What to produce: Write out exactly what each line says, starting with the first line below and ending on the one with "to be loaded.|".
-------- Data to use
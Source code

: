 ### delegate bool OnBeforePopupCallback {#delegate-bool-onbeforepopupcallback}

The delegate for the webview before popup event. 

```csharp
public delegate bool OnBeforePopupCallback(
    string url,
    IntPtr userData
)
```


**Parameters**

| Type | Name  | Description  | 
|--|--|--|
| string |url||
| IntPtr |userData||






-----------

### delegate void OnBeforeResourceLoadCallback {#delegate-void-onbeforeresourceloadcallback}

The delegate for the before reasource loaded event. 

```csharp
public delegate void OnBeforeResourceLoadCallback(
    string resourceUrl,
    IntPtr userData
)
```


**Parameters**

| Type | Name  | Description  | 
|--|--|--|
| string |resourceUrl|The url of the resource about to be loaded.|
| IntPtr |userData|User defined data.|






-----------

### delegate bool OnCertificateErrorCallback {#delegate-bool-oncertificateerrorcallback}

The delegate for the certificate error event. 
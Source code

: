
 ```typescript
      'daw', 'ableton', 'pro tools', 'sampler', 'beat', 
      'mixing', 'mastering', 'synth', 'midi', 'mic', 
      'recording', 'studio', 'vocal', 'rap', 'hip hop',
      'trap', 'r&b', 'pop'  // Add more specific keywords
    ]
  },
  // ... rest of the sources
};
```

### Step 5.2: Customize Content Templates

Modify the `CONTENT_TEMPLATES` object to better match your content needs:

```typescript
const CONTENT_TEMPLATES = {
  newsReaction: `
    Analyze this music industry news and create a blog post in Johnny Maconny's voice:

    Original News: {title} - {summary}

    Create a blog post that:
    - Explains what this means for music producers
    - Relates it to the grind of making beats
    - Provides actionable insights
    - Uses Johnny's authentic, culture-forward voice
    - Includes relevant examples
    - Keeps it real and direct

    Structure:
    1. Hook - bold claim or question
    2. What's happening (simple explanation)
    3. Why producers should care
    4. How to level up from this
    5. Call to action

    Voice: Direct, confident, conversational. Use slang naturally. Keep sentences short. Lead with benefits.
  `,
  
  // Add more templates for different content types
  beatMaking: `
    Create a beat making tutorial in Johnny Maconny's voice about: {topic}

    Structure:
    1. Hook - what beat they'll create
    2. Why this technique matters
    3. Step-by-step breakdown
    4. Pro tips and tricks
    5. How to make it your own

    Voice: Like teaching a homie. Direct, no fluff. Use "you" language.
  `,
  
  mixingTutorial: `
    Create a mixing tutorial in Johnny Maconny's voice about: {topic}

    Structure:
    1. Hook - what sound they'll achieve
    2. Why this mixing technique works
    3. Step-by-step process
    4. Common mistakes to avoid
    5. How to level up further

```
----------------
Finished exercise:
Source code

: ### delegate bool OnBeforePopupCallback {#delegate-bool-onbeforepopupcallback}

The delegate for the webview before popup event. 

```csharp
public delegate bool OnBeforePopupCallback(
    string url,
    IntPtr userData
)
```


**Parameters**

| Type | Name  | Description  | 
|--|--|--|
| string |url||
| IntPtr |userData||






-----------

### delegate void OnBeforeResourceLoadCallback {#delegate-void-onbeforeresourceloadcallback}

The delegate for the before reasource loaded event. 

```csharp
public delegate void OnBeforeResourceLoadCallback(
    string resourceUrl,
    IntPtr userData
)
```


**Parameters**

| Type | Name  | Description  | 
|--|--|--|
| string |resourceUrl|The url of the resource about to be loaded.|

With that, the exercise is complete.